The federal government decided to downsize the national armed forces. The soldiers were demombilized with promises of a paycheck that never came. Approximately one thousand man who once fought against each other come to the plaza in front of the seat of the federal government several months ago, establishing a permanent tent camp. They started a hunger strike and asked the government to find funds in the upcoming budget for them. Some money was actually budgeted for this purpose -- without being distributed.

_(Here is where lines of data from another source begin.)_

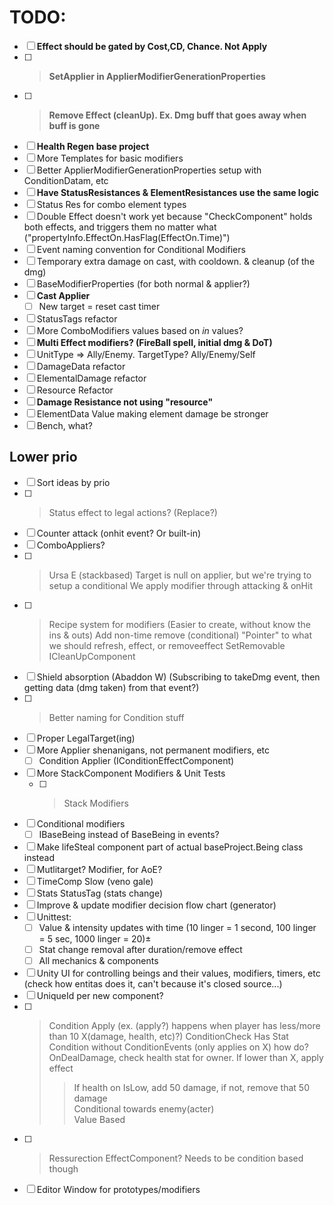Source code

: # TODO:  
- [ ] **Effect should be gated by Cost,CD, Chance. Not Apply**
- [ ] >**SetApplier in ApplierModifierGenerationProperties**
- [ ] >**Remove Effect (cleanUp). Ex. Dmg buff that goes away when buff is gone**
- [ ] **Health Regen base project**
- [ ] More Templates for basic modifiers
- [ ] Better ApplierModifierGenerationProperties setup with ConditionDatam, etc
- [ ] **Have StatusResistances & ElementResistances use the same logic**
- [ ] Status Res for combo element types
- [ ] Double Effect doesn't work yet because "CheckComponent" holds both effects, and triggers them no matter what ("propertyInfo.EffectOn.HasFlag(EffectOn.Time)")
- [ ] Event naming convention for Conditional Modifiers
- [ ] Temporary extra damage on cast, with cooldown. & cleanup (of the dmg)
- [ ] BaseModifierProperties (for both normal & applier?)
- [ ] **Cast Applier**
  - [ ] New target = reset cast timer
- [ ] StatusTags refactor
- [ ] More ComboModifiers values based on *in* values?
- [ ] **Multi Effect modifiers? (FireBall spell, initial dmg & DoT)**
- [ ] UnitType => Ally/Enemy. TargetType? Ally/Enemy/Self
- [ ] DamageData refactor
- [ ] ElementalDamage refactor
- [ ] Resource Refactor
- [ ] **Damage Resistance not using "resource"**
- [ ] ElementData Value making element damage be stronger 
- [ ] Bench, what?

## Lower prio

- [ ] Sort ideas by prio
- [ ] >Status effect to legal actions? (Replace?)
- [ ] Counter attack (onhit event? Or built-in)
- [ ] ComboAppliers?
- [ ] >Ursa E (stackbased)
    Target is null on applier, but we're trying to setup a conditional
    We apply modifier through attacking & onHit
- [ ] >Recipe system for modifiers (Easier to create, without know the ins & outs)
    Add non-time remove (conditional)
    "Pointer" to what we should refresh, effect, or removeeffect
    SetRemovable ICleanUpComponent
- [ ] Shield absorption (Abaddon W) (Subscribing to takeDmg event, then getting data (dmg taken) from that event?)
- [ ] >Better naming for Condition stuff
- [ ] Proper LegalTarget(ing)
- [ ] More Applier shenanigans, not permanent modifiers, etc
  - [ ] Condition Applier (IConditionEffectComponent)
- [ ] More StackComponent Modifiers & Unit Tests
  - [ ] >Stack Modifiers
- [ ] Conditional modifiers
  - [ ] IBaseBeing instead of BaseBeing in events? 
- [ ] Make lifeSteal component part of actual baseProject.Being class instead
- [ ] Mutlitarget? Modifier, for AoE?
- [ ] TimeComp Slow (veno gale)
- [ ] Stats StatusTag (stats change)
- [ ] Improve & update modifier decision flow chart (generator)
- [ ] Unittest:
  - [ ] Value & intensity updates with time (10 linger = 1 second, 100 linger = 5 sec, 1000 linger = 20)±
  - [ ] Stat change removal after duration/remove effect
  - [ ] All mechanics & components
- [ ] Unity UI for controlling beings and their values, modifiers, timers, etc (check how entitas does it, can't because it's closed source...)
- [ ] UniqueId per new component?
- [ ] >Condition Apply (ex. (apply?) happens when player has less/more than 10 X(damage, health, etc)?)
  > ConditionCheck Has Stat  
  > Condition without ConditionEvents (only applies on X) how do?  
  >  OnDealDamage, check health stat for owner. If lower than X, apply effect  
  >>  If health on IsLow, add 50 damage, if not, remove that 50 damage  
     Conditional towards enemy(acter)  
     Value Based   
- [ ] >Ressurection EffectComponent? Needs to be condition based though
- [ ] Editor Window for prototypes/modifiers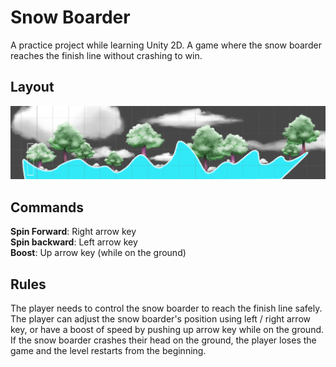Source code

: # Snow Boarder
A practice project while learning Unity 2D. A game where the snow boarder reaches the finish line without crashing to win.

## Layout
![layout](./screenshot.png "Layout")

## Commands
**Spin Forward**: Right arrow key  
**Spin backward**: Left arrow key  
**Boost**: Up arrow key (while on the ground)  

## Rules
The player needs to control the snow boarder to reach the finish line safely.  
The player can adjust the snow boarder's position using left / right arrow key, or have a boost of speed by pushing up arrow key while on the ground.  
If the snow boarder crashes their head on the ground, the player loses the game and the level restarts from the beginning.
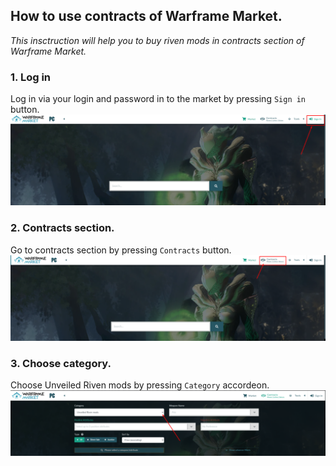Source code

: ## How to use contracts of Warframe Market.

*This insctruction will help you to buy riven mods in contracts section of Warframe Market.*

### 1. Log in

Log in via your login and password in to the market by pressing `Sign in` button.
![alt text](Screenshot_1.png)


### 2. Contracts section.

Go to contracts section by pressing `Contracts` button.
![alt text](Screenshot_2.png)

### 3. Choose category.

Choose Unveiled Riven mods by pressing `Category` accordeon.
![alt text](Screenshot_3.png)
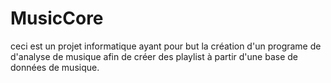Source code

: # MusicCore
ceci est un projet informatique ayant pour but la création d'un programe de d'analyse de musique afin de créer des playlist à partir d'une base de données de musique.

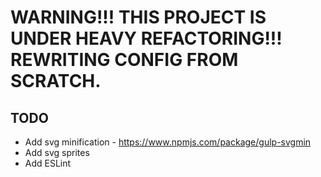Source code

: # WARNING!!! THIS PROJECT IS UNDER HEAVY REFACTORING!!! REWRITING CONFIG FROM SCRATCH.

## TODO

* Add svg minification - https://www.npmjs.com/package/gulp-svgmin
* Add svg sprites
* Add ESLint

<!-- # Gulp Project Boilerplate -->
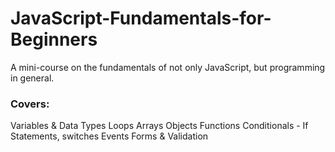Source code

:# JavaScript-Fundamentals-for-Beginners
A mini-course on the fundamentals of not only JavaScript, but programming in general. 

### Covers:

Variables & Data Types
Loops
Arrays
Objects
Functions
Conditionals - If Statements, switches
Events
Forms & Validation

During the last Balkan war, Semir Kasipovic was a member of Bosnian Army later. Later, he joined the Armed Forces of Bosnia and Herzegovina. In the time of protests, during March and April, he was unemployed without the slightest chance of getting a job in the near future.
“I don't know how to get a job," he says. "Nobody wants to hire me. I live by charity. People bring me a pound of potatoes to cook,” Kasipovic says.
During the cold days and nights on the sidewalk in front of the Parliament, Kasipovic was joined by many Serbs and Croats who were his mortal enemies. They embraced each other as brothers and closest family. They forgot all about fighting. Former Republic Srpska Army member Rade Zivatovic said in those days that incredible thing is that those who create the laws don’t obey the same. His colleagues from the Croatian Council of Defense (HVO), the main Croatian armed force during the war, agreed.
In the past couple of weeks one of the verterans died due to complications from a hunger strike upon previous health problems. Others returned to their homes expecting positive news from the Bosnian government. But there’s no light at the end of the tunnel.
The government had told them: "Listen guys. We’ll put you in the budget, and you’ll get your pensions." But they didn’t tell them that the veterans' pensions would be the first budget line on the chopping block when they started funding their own political projects.
In some other country they might be seen as heroes, well worth of every respect, but in Bosnia today they’re third class citizens. In an recent interview to the Bosnian Face TV they said they would be ready to go again and fight for same ideals for which they fought in the war; but truthfully, they wouldn't fight again if they knew what to expect of the post-war future.